If we take an economic dispatch approach to solving climate change — meaning we do the cheap stuff most aggressively and first — it is unlikely we will ever need nuclear power or carbon sequestration. A number of reports have produced carbon free resource graphs like the one below from TVA [PDF]:

TVA abatement opportunities

This particular graph assigns an unrealistically low cost to new nuclear power plants (it is probably pretty on-target for repowering existing nukes, particularly the TVA nukes). It also grossly underestimates potential for carbon reduction from building shell insulation and heat transfer modifications, which have the potential to eliminate about half of all CO2 in the U.S. using cost-effective means in this sector alone.

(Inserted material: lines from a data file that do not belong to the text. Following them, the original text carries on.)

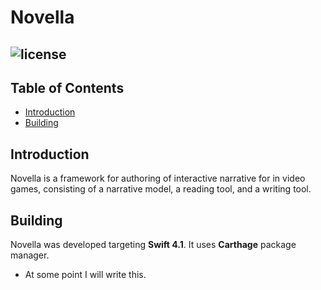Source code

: # Novella

![license](https://img.shields.io/github/license/mashape/apistatus.svg)
---

## Table of Contents

- [Introduction](#introduction)
- [Building](#building)

## Introduction

Novella is a framework for authoring of interactive narrative for in video games, consisting of a narrative model, a reading tool, and a writing tool.


## Building

Novella was developed targeting **Swift 4.1**.  It uses **Carthage** package manager.
- At some point I will write this.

Rarely mentioned is the fact that if we increase spending on low-cost resources to the levels presently justified by the current economic benefits of those resources, we will increase the availability and reduce the cost of those resources. If we invest like we ought to in solutions beneath the line, we may never need those above the line.

This is particularly true in light of the likely cost paths of solar photovoltaics and solar thermal on one side, and coal, nuclear, post-combustion carbon sequestration, and natural gas on the other. New wind is already marginally cheaper than new coal, but wind may have a hard time reducing price substantially in the future. Solar PV and thermal have much potential to reduce cost, and the other resources are all likely to be come even more expensive.

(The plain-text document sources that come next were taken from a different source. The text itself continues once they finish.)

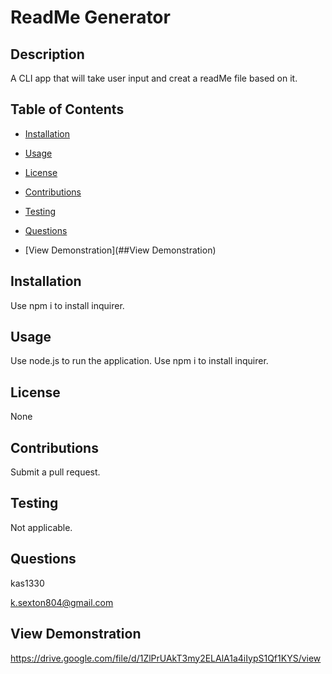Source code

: 
  # ReadMe Generator 
  
## Description
  
 A CLI app that will take user input and creat a readMe file based on it.
  
## Table of Contents


- [Installation](##Installation)


- [Usage](##Usage)


- [License](##License)


- [Contributions](##Contributions)


- [Testing](##Testing)


- [Questions](##Questions)

- [View Demonstration](##View Demonstration)

## Installation

 Use npm i to install inquirer.

## Usage

 Use node.js to run the application. Use npm i to install inquirer.

## License

 None

## Contributions

 Submit a pull request.

## Testing

 Not applicable.

## Questions

 kas1330

 k.sexton804@gmail.com
 
## View Demonstration
 https://drive.google.com/file/d/1ZlPrUAkT3my2ELAlA1a4iIypS1Qf1KYS/view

We need to move aggressively on the cheapest options, and they are almost all efficiency.


Last year, the renewable industry added only about 20 percent of new growth. Wind exceeded 1 percent of total U.S. electric generation in 2007, but that is the output of several decades’ worth of wind construction. Even if you assume wind will grow at 35 percent per year, it will still be the better part of a decade before wind is large enough to offset new growth. We need this, of course, but wind will slam into a wall when it is no longer replacing new consumption, but instead being compared to the cost of displacement of electricity from existing coal plants.

There has been much glib discussion of massive increases in transmission capacity to allow wind service. But a comprehensive solution to global warming in the electric sector is likely to require a strong enough efficiency response that transmission resources for wind are not a core issue for several decades. Transmission capacity is expensive and will knock wind out of the running in situations where the wind resources are not reasonably local. Just as a 20-40 percent premium for nuclear power or carbon sequestration makes a vast array of efficiency alternatives available, and a better deal, so does adding new wind plus a long distance transmission line.

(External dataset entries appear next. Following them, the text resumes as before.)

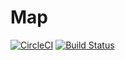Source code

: # Map
[![CircleCI](https://circleci.com/gh/gregorym1/map.svg?style=svg)](https://circleci.com/gh/gregorym1/map)
[![Build Status](https://travis-ci.org/gregorym1/map.svg?branch=master)](https://travis-ci.org/gregorym1/map)
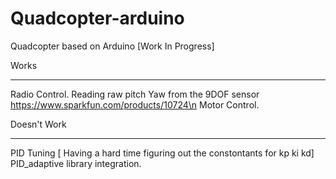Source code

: Quadcopter-arduino
==================

Quadcopter based on Arduino [Work In Progress]

Works
________

Radio Control.
Reading raw pitch Yaw from the 9DOF sensor https://www.sparkfun.com/products/10724\n
Motor Control. 


Doesn't Work
__________

PID Tuning [ Having a hard time figuring out the constontants for kp ki kd]
PID_adaptive library integration.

Perhaps the lesson here is that the whole climate response is so complex that we can’t expect to envision it well or properly until we have started with the low hanging fruit.

Electric cars and wind:

One of the muted joys of being an efficiency advocate is the frequency with which one is proven right. The biofuels mess was predictable, just as the current price of gas was predictable in 1982 when the Reagan administration tried to roll back CAFE standards and successfully blocked the NHTSA’s legal responsibility to increase the standards in response to the cost-effectiveness of the efficiency gains. There are no meaningful renewable alternatives to petroleum or natural gas, unless the electric car proves viable. Synfuels may not fly in the long run, but they seem to have some economic justification, and therefore present a massive potential increase in CO2.

The electric car is potentially less CO2-intensive than gasoline, even using 100 percent coal to fuel it, but there is another aspect: If you recognize that electricity is far cheaper than gasoline for an equivalent distance driven, it suggests a possible solution for the moment when wind development runs into the economic hurdle of displacing much cheaper coal in existing power plants.

Fueling an electric car is so much cheaper than fueling a gasoline car that it should be possible to build a subsidy for wind turbines into the price of an electric car without the buyer being aware — unless the manufacturer chooses to make it a marketing tool. A reasonable estimate of the cost of wind capacity to fuel an electric car is $425/year. This is just an estimate, without reference to any specific wind turbine or electric car. Using plug power would cost less (perhaps $360) at today’s average rates, but plug power includes generation resources which were amortized decades ago.

An electric car owner would use plug power, but would not need to pay the entire cost of a new wind turbine to ensure that the entire fuel resource used by his or her car was offset by renewable resources. Rather, the manufacturer of the electric car could include a fee in the price of the car which would subsidize the construction of new wind turbines. Adding this new subsidy to the existing federal tax credit would make a very attractive offer to utilities considering new wind resources, at a small fraction of the full cost of the new wind.

This is not just a gratuitous marketing scheme — it is the best suggestion I have heard to date to keep the wind industry moving ahead at the point that we stop building wind to meet new growth in electric consumption, and start trying to build it in the face of net reductions in electricity consumption and/or CO2 emissions.